IN EXILE
By Father Ron Rolheiser, OMI
For centuries, suicide was considered as an act of despair and despair itself was seen as the most grievous sin of all. In many religious circles, despair was seen as the most sinful of all acts and ultimately unforgivable.
Sadly, a strong residue of that remains, suicide is still seen by many as an act of despair, an affront to God and to life itself, an unforgivable relinquishing of hope. Many church people still see suicide as an act of despair and as the unforgivable sin against the Holy Spirit. But this is a misunderstanding. Suicide is not an act of despair and is not an act which cannot be forgiven. That suicide is an act of despair is not what the Christian Churches and certainly not the Roman Catholic Church, believe or teach.
My purpose here is not to disparage what our churches teach about either suicide or despair, but rather to highlight with more accuracy what they do teach. The same holds true for people who still believe that suicide is an act of despair and an unforgiveable sin. I am not disparaging their belief but trying rather to free them from a false fear (based on a misunderstanding) which surely must cause them grief and anxiety vis-à-vis loved ones who have died by suicide.
Suicide is not despair. Dictionaries define despair as the complete lack or absence of hope. But that’s not what happens in most suicides. What does happen?
The person who is taking his or her own life is not intending that act as an insult or affront to God or to life (for that would be an act of strength and suicide is generally the antithesis of that). What happens in most suicides is the polar opposite. The suicide is the result of a mammoth defeat.
There’s a powerful scene in the musical adaption of Victor Hugo’s Les Miserables. A young woman, Fantine, lies dying. She tells of once being youthful and full of hopeful dreams; but now worn-down by a lifetime of poverty, crushed by a broken heart and overcome by physical illness, she is defeated and has to submit to the tearful fact that “there are storms we cannot weather.”
She’s right and anyone who does not accept that truth will one day come to a painful and bitter understanding of it. There are things in this life that will crush us and surrender isn’t an act of despair and indeed isn’t a free act at all. It’s a humbling, sad defeat.

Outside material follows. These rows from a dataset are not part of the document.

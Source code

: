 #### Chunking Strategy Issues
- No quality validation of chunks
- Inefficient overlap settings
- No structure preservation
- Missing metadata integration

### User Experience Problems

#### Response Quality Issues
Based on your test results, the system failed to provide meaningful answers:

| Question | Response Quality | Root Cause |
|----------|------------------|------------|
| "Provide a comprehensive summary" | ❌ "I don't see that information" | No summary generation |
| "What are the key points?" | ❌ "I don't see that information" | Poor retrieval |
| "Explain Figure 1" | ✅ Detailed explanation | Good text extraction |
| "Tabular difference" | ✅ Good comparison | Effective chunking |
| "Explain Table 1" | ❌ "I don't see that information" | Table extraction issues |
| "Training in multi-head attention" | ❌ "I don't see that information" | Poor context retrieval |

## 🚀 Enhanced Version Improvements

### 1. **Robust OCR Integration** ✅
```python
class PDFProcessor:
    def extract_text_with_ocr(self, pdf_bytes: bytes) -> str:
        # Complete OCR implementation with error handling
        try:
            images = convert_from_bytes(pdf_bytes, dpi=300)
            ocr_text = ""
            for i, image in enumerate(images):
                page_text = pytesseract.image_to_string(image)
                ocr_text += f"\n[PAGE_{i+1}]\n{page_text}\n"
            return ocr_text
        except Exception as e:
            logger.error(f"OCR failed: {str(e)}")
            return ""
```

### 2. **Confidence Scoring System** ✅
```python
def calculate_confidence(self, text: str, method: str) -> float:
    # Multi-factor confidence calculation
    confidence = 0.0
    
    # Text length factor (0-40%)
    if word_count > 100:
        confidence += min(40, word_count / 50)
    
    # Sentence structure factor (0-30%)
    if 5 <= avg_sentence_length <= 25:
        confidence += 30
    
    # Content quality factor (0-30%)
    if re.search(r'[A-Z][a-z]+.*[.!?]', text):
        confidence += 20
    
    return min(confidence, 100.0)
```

And that’s the case with most people who die from suicide. For reasons ranging from mental illness to an infinite variety of overpowering storms that can break a person, there’s sometimes a point in people’s lives where they are overpowered, defeated and unable to continue to will their own living – parallel to one who dies as a victim of a drought, hurricane, cancer, heart disease, diabetes or Alzheimer’s. There’s no sin in being overpowered by a deadly storm. We can be overpowered and some people are, but that’s not despair (which can only be willful and an act of strength).
To begin with, we don’t understand mental illness, which can be just as a real and just as death-producing as any physical illness. We don’t blame someone for dying from cancer, a stroke or a physical accident, but we invariably cast moral shadows on someone who dies as a result of various mental illnesses which play a deadly role in many suicides. Happily, God is still in charge and our flawed understanding, while generally permanently tainting the way someone is remembered in this world, doesn’t effect salvation on the other side.
Beyond mental illness we can be defeated in life by many other things. Tragedy, heartbreaking loss, unrequited obsession and crippling shame can at times break a heart, crush a will, kill a spirit and bring death to a body. And our judgment on this should reflect our understanding of God: What all-loving, merciful God would condemn someone because he or she, like Victor Hugo’s, Fantine, could not weather the storm? Does God side with our own narrow notions where salvation is mostly reserved for the strong? Not if Jesus is to be believed.
Notice when Jesus points out sin he doesn’t point to where we are weak and defeated; rather he points to where we are strong, arrogant, indifferent and judgmental. Search the Gospels and ask this question: On whom is Jesus hardest? The answer is clear: Jesus is hardest on those who are strong, judgmental and have no feeling for those who are enduring the storm. Notice what he says about the rich man who ignores the poor man at his doorstep, what he says about the priest and scribe who ignore the man beaten in a ditch and how critical he is of the scribes and Pharisees who are quick to define who falls under God’s judgment and who doesn’t.
Only a faulty understanding of God can underwrite the unfortunate notion that being crushed in life constitutes despair.
(Oblate Father Ron Rolheiser, theologian, teacher and award-winning author, is President of the Oblate School of Theology in San Antonio, TX.)